* [REQUIRED WORK]
Taking the line with "Uniform Resource Locator, or" as the first and the line with "Every URL must" as the last, set down exactly every line in that range from the entries below, and no more.

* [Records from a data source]
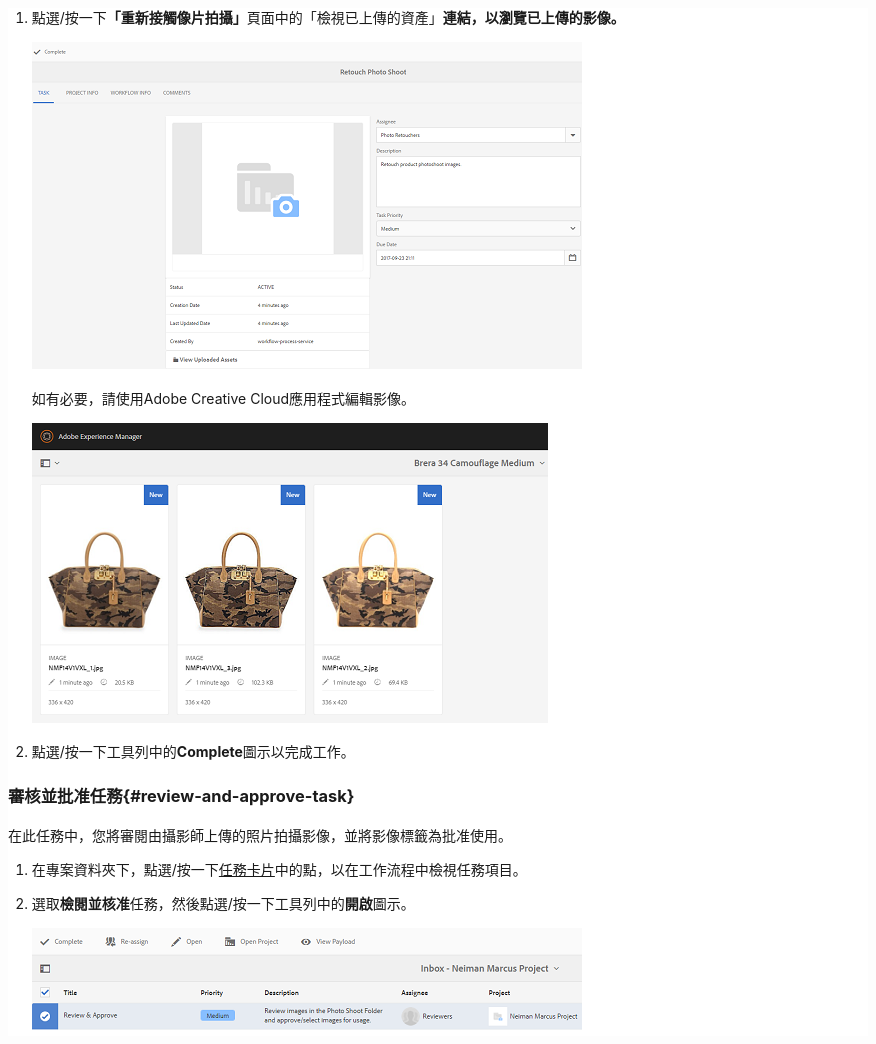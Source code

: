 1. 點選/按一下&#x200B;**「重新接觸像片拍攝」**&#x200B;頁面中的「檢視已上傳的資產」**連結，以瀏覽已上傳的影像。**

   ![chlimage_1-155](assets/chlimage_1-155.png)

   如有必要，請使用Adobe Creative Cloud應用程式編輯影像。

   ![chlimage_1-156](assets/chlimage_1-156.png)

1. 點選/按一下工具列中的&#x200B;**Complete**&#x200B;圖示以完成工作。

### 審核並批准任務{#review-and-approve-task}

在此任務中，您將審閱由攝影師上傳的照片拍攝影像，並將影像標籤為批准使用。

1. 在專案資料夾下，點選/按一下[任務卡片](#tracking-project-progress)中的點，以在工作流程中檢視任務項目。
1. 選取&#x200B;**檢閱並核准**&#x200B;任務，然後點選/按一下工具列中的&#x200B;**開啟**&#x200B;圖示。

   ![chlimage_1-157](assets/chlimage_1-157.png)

==

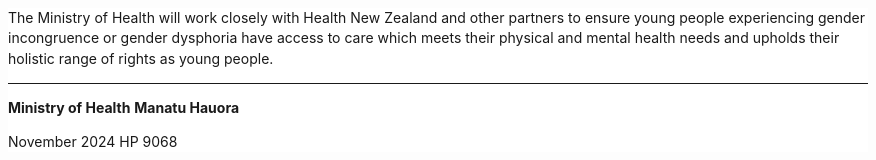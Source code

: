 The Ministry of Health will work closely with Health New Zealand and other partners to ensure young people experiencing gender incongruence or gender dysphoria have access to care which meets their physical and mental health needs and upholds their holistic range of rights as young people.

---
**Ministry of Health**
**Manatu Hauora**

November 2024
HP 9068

...

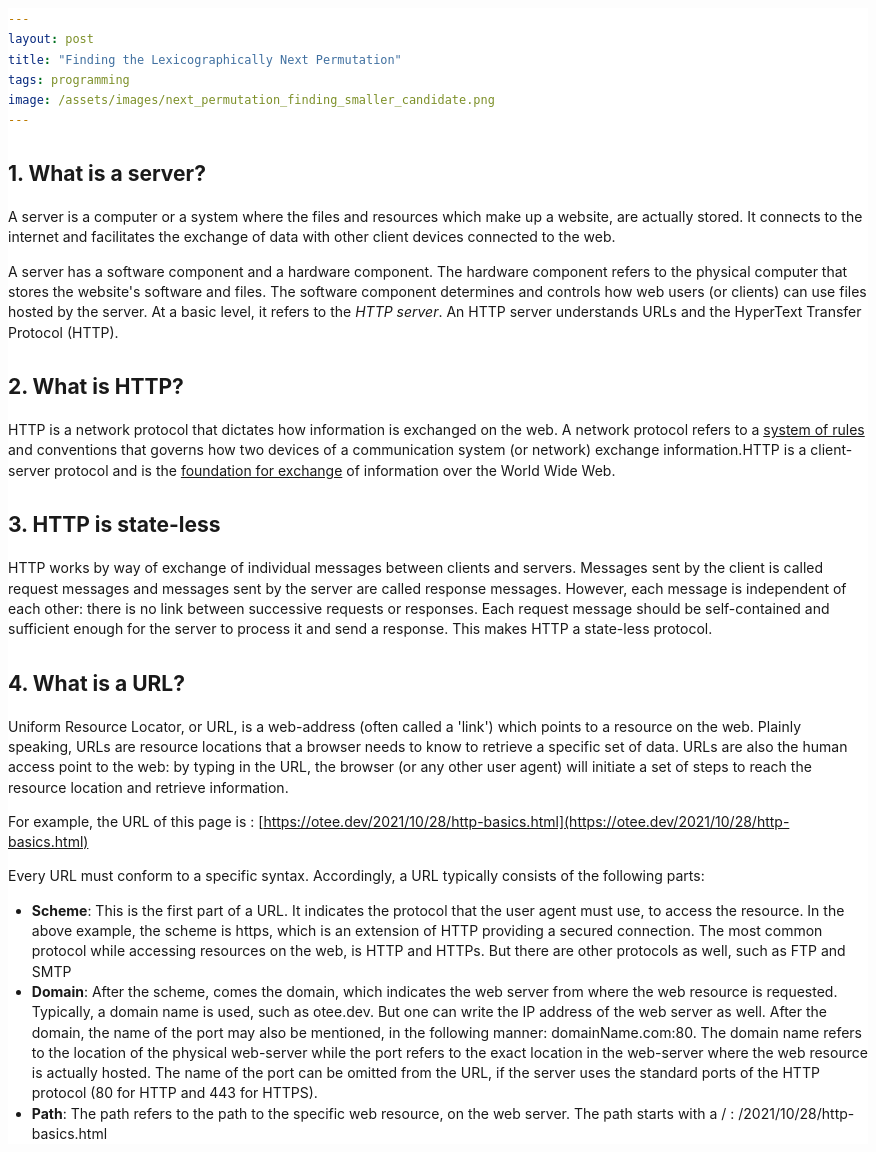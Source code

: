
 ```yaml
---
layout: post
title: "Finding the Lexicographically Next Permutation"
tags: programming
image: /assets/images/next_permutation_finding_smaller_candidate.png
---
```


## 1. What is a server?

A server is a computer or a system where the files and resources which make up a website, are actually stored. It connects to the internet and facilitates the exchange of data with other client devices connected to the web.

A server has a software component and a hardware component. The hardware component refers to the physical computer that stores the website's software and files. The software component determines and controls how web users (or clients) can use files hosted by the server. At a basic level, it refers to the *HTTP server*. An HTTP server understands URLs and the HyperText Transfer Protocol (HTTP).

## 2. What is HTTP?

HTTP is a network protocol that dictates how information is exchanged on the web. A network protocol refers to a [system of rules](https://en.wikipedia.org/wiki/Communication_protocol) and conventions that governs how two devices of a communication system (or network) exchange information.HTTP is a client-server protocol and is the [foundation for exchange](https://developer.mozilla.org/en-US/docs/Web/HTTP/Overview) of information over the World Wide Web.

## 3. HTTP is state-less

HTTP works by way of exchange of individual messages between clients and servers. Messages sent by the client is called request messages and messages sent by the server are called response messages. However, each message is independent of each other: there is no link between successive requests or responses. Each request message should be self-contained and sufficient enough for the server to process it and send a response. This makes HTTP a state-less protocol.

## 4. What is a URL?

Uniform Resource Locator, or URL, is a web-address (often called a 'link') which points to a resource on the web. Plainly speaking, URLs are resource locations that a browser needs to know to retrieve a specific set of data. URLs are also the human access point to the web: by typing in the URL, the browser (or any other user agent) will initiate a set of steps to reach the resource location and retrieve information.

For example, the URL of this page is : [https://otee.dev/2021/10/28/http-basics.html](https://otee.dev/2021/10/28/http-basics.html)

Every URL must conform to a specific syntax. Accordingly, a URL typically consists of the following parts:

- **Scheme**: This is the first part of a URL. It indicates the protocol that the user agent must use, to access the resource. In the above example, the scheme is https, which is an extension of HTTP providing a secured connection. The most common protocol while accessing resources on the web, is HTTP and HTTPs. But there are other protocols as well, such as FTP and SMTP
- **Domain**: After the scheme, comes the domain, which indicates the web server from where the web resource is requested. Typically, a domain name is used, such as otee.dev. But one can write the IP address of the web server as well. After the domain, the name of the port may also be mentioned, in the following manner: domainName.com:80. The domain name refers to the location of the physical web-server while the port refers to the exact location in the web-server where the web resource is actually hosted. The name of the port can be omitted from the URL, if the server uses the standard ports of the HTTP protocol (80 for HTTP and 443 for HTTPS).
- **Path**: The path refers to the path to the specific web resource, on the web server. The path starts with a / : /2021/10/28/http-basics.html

* [ANSWER AREA]
Uniform Resource Locator, or URL, is a web-address (often called a 'link') which points to a resource on the web. Plainly speaking, URLs are resource locations that a browser needs to know to retrieve a specific set of data. URLs are also the human access point to the web: by typing in the URL, the browser (or any other user agent) will initiate a set of steps to reach the resource location and retrieve information.

For example, the URL of this page is : [https://otee.dev/2021/10/28/http-basics.html](https://otee.dev/2021/10/28/http-basics.html)

Every URL must conform to a specific syntax. Accordingly, a URL typically consists of the following parts:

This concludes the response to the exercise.